The virtues are the glimmerings within the soul of the spiritual urgings to bring our life into harmony with the rhythms of the cosmos. Virtue concerns closing the gap between the earthly world and the spiritual worlds. There are not two worlds unless we go away from acting in accordance with the Great World and create an artificial separation where there is none. Such a separation produces cultural egotism of the crudest and cruelest kind. We can certainly forget that we are citizens of the cosmos, that Earth and her beings are part of the functioning of the whole. This writing seeks to remind us that we not only belong to the whole but also bear responsibilities to act in accordance with the grandeur and beauty of the universe.
These days, spiritual development, popularly understood, often means learning to concentrate on the chakras, do various forms of meditation, search for ones higher self, engage in shamanic work, image work, dream work, and a myriad of other possible practices. Very little attention is given to inner moral development, in spite of the fact that absolutely every spiritual tradition places priority on the importance of character and very little on the kinds of experiences many present-day spiritual practices seek. It is certainly the case that working to develop and deepen in the virtues has as one of its effects the gradual opening to kinds of experiences not available to ordinary consciousness. It is not at all the case, however, that working to develop psychic or even spiritual capacities alone results in becoming a person who seeks and does the good.

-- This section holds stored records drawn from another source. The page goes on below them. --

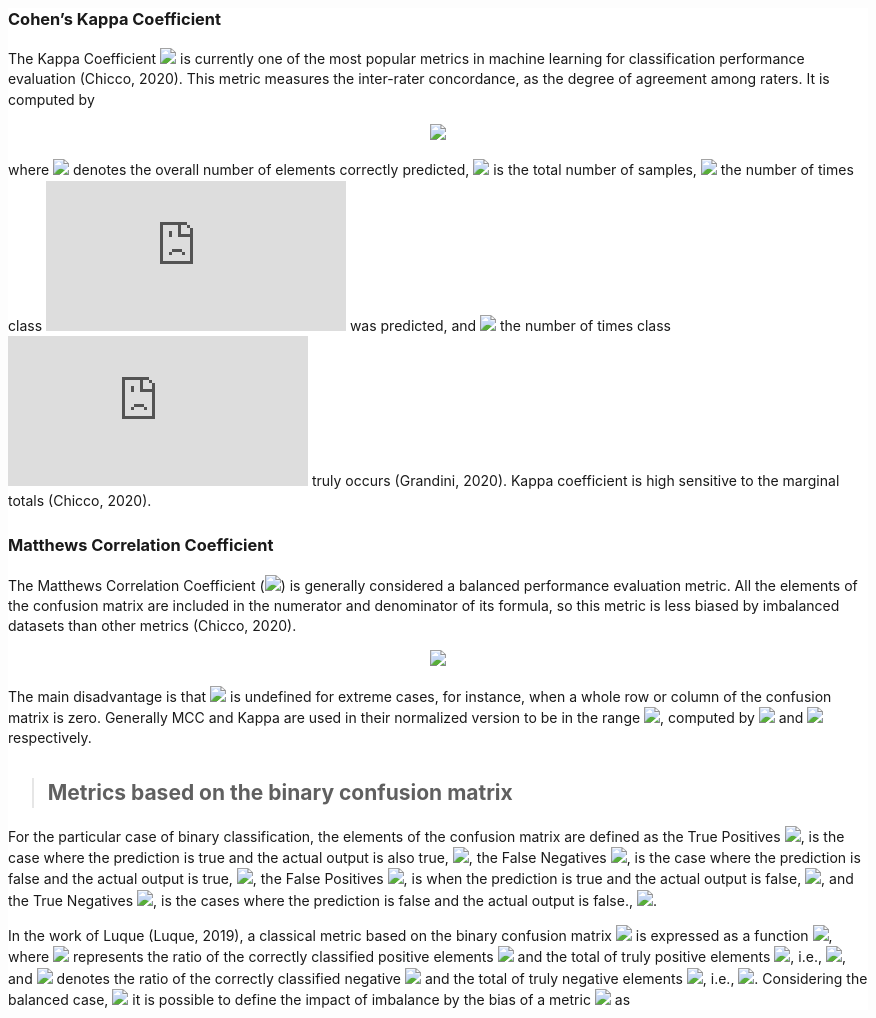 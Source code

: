 ### **Cohen’s Kappa Coefficient**
The Kappa Coefficient ![](https://latex.codecogs.com/svg.latex?\mathrm{(K)}) is currently one of the most popular metrics in machine learning for classification performance evaluation (Chicco, 2020). This metric measures the inter-rater concordance, as the degree of agreement among raters. It is computed by

<p align="center">
<img src=https://latex.codecogs.com/svg.latex?\mathrm{K}=\frac{q&space;s-\sum_{c=1}^{C}&space;p_{c}&space;t_{c}}{s^{2}-\sum_{c=1}^{C}&space;p_{c}&space;t_{c}}, />
</p>

where ![](https://latex.codecogs.com/svg.latex?q=\sum_{c=1}^{C}&space;m_{c&space;c}) denotes the overall number of elements correctly predicted, ![](https://latex.codecogs.com/svg.latex?s=\sum_{i=1}^{C}&space;\sum_{j=1}^{C}&space;m_{i&space;j}) is the total number of samples, ![](https://latex.codecogs.com/svg.latex?p_{c}=\sum_{j=1}^{C}&space;m_{c&space;j}) the number of times class ![](https://latex.codecogs.com/svg.latex?c) was predicted, and ![](https://latex.codecogs.com/svg.latex?t_{c}=\sum_{i=1}^{C}&space;m_{i&space;c}) the number of times class ![](https://latex.codecogs.com/svg.latex?c) truly occurs (Grandini, 2020). Kappa coefficient is high sensitive to the marginal totals (Chicco, 2020).

### **Matthews Correlation Coefficient**
The Matthews Correlation Coefficient (![](https://latex.codecogs.com/svg.latex?\mathrm{MCC})) is generally considered a balanced performance evaluation metric. All the elements of the confusion matrix are included in the numerator and denominator of its formula, so this metric is less biased by imbalanced datasets than other metrics (Chicco, 2020). 

<p align="center">
<img src=https://latex.codecogs.com/svg.latex?\mathrm{MCC}=\frac{q&space;s-\sum_{c=1}^{C}&space;p_{c}&space;t_{c}}{\sqrt{\left(s^{2}-\sum_{c=1}^{C}&space;p_{c}^{2}\right)\left(s^{2}-\sum_{c=1}^{C}&space;t_{c}^{2}\right)}}  />
</p>

The main disadvantage is that ![](https://latex.codecogs.com/svg.latex?\mathrm{MCC}) is undefined for extreme cases, for instance, when a whole row or column of the confusion matrix is zero. Generally MCC and Kappa are used in their normalized version to be in the range ![](https://latex.codecogs.com/svg.latex?[0,1]), computed by ![](https://latex.codecogs.com/svg.latex?\mathrm{MCCn}=\frac{\mathrm{MCC}&plus;1}{2}) and ![](https://latex.codecogs.com/svg.latex?\mathrm{Kn}=\frac{\mathrm{K}&plus;1}{2}) respectively.

>## Metrics based on the binary confusion matrix
For the particular case of binary classification, the elements of the confusion matrix are defined as the True Positives ![](https://latex.codecogs.com/svg.latex?\mathrm{(TP)}), is the case where the prediction is true and the actual output is also true, ![](https://latex.codecogs.com/svg.latex?\mathrm{TP}=m_{11}), the False Negatives ![](https://latex.codecogs.com/svg.latex?\mathrm{(FN)}), is the case where the prediction is false and the actual output is true, ![](https://latex.codecogs.com/svg.latex?\mathrm{FN}=m_{12}), the False Positives ![](https://latex.codecogs.com/svg.latex?\mathrm{(FP)}), is when the prediction is true and the actual output is false, ![](https://latex.codecogs.com/svg.latex?\mathrm{FP}=m_{21}), and the True Negatives ![](https://latex.codecogs.com/svg.latex?\mathrm{(TN)}), is the cases where the prediction is false and the actual output is false., ![](https://latex.codecogs.com/svg.latex?\mathrm{TN}=m_{22}).  


In the work of Luque (Luque, 2019), a classical metric based on the binary confusion matrix ![](https://latex.codecogs.com/svg.latex?\mu\mathrm{(TP},&space;\mathrm{TN},&space;\mathrm{FP},&space;\mathrm{FN)}) is expressed as a function ![](https://latex.codecogs.com/svg.latex?\mu\left(\lambda_{P&space;P},&space;\lambda_{N&space;N},&space;\delta\right)), where ![](https://latex.codecogs.com/svg.latex?\lambda_{P&space;P}) represents the ratio of the correctly classified positive elements ![](https://latex.codecogs.com/svg.latex?m_{P&space;P}=$&space;$\mathrm{TP}) and the total of truly positive elements ![](https://latex.codecogs.com/svg.latex?m_{P}=$&space;$\mathrm{TP}&plus;\mathrm{FN}), i.e., ![](https://latex.codecogs.com/svg.latex?\lambda_{P&space;P}=\frac{m_{P&space;P}}{m_{P}}), and ![](https://latex.codecogs.com/svg.latex?\lambda_{N&space;N}) denotes the ratio of the correctly classified negative ![](https://latex.codecogs.com/svg.latex?m_{N&space;N}=&space;\mathrm{FP}) and the total of truly negative elements ![](https://latex.codecogs.com/svg.latex?m_{N}=\mathrm{FP}&plus;\mathrm{TN}), i.e., ![](https://latex.codecogs.com/svg.latex?\lambda_{N&space;N}=\frac{m_{N&space;N}}{m_{N}}). Considering the balanced case, ![](https://latex.codecogs.com/svg.latex?\mu_{b}=\mu(\lambda_{P&space;P},&space;\lambda_{N&space;N},&space;0) ) it is possible to define the impact of imbalance by the bias of a metric ![](https://latex.codecogs.com/svg.latex?B_{\mu}) as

Spiritual development can and often is sought for questionable reasons. Having out-of-body experiences, journeying to other worlds, becoming clairvoyant, developing healing capacities, finding a connection to the higher selfall such matters are considered to be of little importance to spiritual development in the great religious and spiritual traditions. In fact, developing such capacities is seen in these traditions to present great challenges. We must learn to look beyond them and never become enamored. In other words, we must actually learn to overlook the capacities that develop in order to continue deepening in soul. This caution toward seeking spiritual experiences indicates that spiritual work, as understood for thousands of years, is never done for the sake of ourselves alone, but always for the whole of the world. The virtue of virtues is that through them our spiritual efforts are always kept in touch with the earthly world and the soul and spiritual needs of others.
The context in which every person can develop in the qualities of the virtues is our daily life, in the midst of our connections, trials, difficulties, and joys with others. Another way of seeing the virtues would be that they are the soul medium of our spiritual relationships with others. The virtues constitute the way of sacred service in the world, for they are the means through which we serve the soul and spirit of other human beings. Only when we serve in this manner can a whole community flourish. However, serving the soul and spirit of others has to be distinguished from serving another person or serving the outer needs of another. Further, such serving must be freely chosen and not based upon power or authority or position.
In daily life we are often in situations in which a kind of serving of others is demanded. These demands occur in family life, in work, in intimate partnerships, in social situations. We typically respond to overt or covert demands out of love for the other person, duty, obligation, or fear. None of these ways of responding, in themselves, can be considered a practice of virtue. These situations, however, can be the place of labor, the laboratory for the practice of the virtues.